# Description of the task
Output the full listing below, keeping each line exact.

# Record set
-- Opening Marker --
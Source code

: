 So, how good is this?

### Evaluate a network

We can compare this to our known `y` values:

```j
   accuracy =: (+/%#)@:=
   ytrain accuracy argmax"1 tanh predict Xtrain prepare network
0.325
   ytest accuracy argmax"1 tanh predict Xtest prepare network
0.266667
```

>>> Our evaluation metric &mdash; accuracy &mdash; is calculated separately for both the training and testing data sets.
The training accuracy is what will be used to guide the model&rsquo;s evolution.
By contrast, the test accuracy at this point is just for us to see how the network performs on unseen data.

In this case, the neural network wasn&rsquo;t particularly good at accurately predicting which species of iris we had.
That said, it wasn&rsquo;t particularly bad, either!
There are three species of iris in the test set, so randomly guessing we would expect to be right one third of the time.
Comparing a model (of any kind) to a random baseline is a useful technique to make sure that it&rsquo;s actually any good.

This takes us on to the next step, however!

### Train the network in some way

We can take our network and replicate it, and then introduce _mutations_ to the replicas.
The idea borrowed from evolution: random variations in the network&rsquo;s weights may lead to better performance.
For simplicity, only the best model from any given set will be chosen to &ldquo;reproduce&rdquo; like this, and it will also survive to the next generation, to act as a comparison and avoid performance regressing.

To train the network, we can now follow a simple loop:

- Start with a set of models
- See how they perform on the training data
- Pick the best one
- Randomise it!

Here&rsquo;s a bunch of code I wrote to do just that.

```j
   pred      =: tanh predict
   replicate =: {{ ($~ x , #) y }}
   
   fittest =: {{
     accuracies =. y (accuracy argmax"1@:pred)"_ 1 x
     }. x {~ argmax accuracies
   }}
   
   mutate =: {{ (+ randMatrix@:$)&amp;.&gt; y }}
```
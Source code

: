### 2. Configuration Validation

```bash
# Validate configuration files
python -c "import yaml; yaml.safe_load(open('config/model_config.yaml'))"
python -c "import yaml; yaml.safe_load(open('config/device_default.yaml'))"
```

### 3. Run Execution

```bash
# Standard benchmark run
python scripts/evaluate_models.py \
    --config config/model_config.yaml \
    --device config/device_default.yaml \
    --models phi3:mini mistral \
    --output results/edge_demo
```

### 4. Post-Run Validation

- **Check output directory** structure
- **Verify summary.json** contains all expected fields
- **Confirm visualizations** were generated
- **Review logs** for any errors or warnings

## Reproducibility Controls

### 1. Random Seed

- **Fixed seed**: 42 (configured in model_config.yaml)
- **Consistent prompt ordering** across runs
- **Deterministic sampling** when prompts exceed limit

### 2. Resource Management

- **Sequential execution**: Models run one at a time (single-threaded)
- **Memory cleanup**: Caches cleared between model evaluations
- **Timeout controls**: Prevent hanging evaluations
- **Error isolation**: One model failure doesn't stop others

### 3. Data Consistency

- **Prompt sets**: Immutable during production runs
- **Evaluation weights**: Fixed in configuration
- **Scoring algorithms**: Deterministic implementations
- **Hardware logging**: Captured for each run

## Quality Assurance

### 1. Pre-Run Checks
-- Closing Marker --
# Solution for this exercise
Source code

: So, how good is this?

### Evaluate a network

We can compare this to our known `y` values:

```j
   accuracy =: (+/%#)@:=
   ytrain accuracy argmax"1 tanh predict Xtrain prepare network
0.325
   ytest accuracy argmax"1 tanh predict Xtest prepare network
0.266667
```

>>> Our evaluation metric &mdash; accuracy &mdash; is calculated separately for both the training and testing data sets.
The training accuracy is what will be used to guide the model&rsquo;s evolution.
By contrast, the test accuracy at this point is just for us to see how the network performs on unseen data.

In this case, the neural network wasn&rsquo;t particularly good at accurately predicting which species of iris we had.
That said, it wasn&rsquo;t particularly bad, either!
There are three species of iris in the test set, so randomly guessing we would expect to be right one third of the time.
Comparing a model (of any kind) to a random baseline is a useful technique to make sure that it&rsquo;s actually any good.

This takes us on to the next step, however!

### Train the network in some way

We can take our network and replicate it, and then introduce _mutations_ to the replicas.
The idea borrowed from evolution: random variations in the network&rsquo;s weights may lead to better performance.
For simplicity, only the best model from any given set will be chosen to &ldquo;reproduce&rdquo; like this, and it will also survive to the next generation, to act as a comparison and avoid performance regressing.

To train the network, we can now follow a simple loop:

- Start with a set of models
- See how they perform on the training data
- Pick the best one
- Randomise it!

Here&rsquo;s a bunch of code I wrote to do just that.

```j
   pred      =: tanh predict
   replicate =: {{ ($~ x , #) y }}
   
   fittest =: {{
     accuracies =. y (accuracy argmax"1@:pred)"_ 1 x
     }. x {~ argmax accuracies
   }}
   
   mutate =: {{ (+ randMatrix@:$)&amp;.&gt; y }}
```
Source code

:### 2. Configuration Validation

```bash
# Validate configuration files
python -c "import yaml; yaml.safe_load(open('config/model_config.yaml'))"
python -c "import yaml; yaml.safe_load(open('config/device_default.yaml'))"
```

### 3. Run Execution

```bash
# Standard benchmark run
python scripts/evaluate_models.py \
    --config config/model_config.yaml \
    --device config/device_default.yaml \
    --models phi3:mini mistral \
    --output results/edge_demo
```

### 4. Post-Run Validation

- **Check output directory** structure
- **Verify summary.json** contains all expected fields
- **Confirm visualizations** were generated
- **Review logs** for any errors or warnings

## Reproducibility Controls

### 1. Random Seed

- **Fixed seed**: 42 (configured in model_config.yaml)
- **Consistent prompt ordering** across runs
- **Deterministic sampling** when prompts exceed limit

### 2. Resource Management

- **Sequential execution**: Models run one at a time (single-threaded)
- **Memory cleanup**: Caches cleared between model evaluations
- **Timeout controls**: Prevent hanging evaluations
- **Error isolation**: One model failure doesn't stop others

### 3. Data Consistency

- **Prompt sets**: Immutable during production runs
- **Evaluation weights**: Fixed in configuration
- **Scoring algorithms**: Deterministic implementations
- **Hardware logging**: Captured for each run

## Quality Assurance

### 1. Pre-Run Checks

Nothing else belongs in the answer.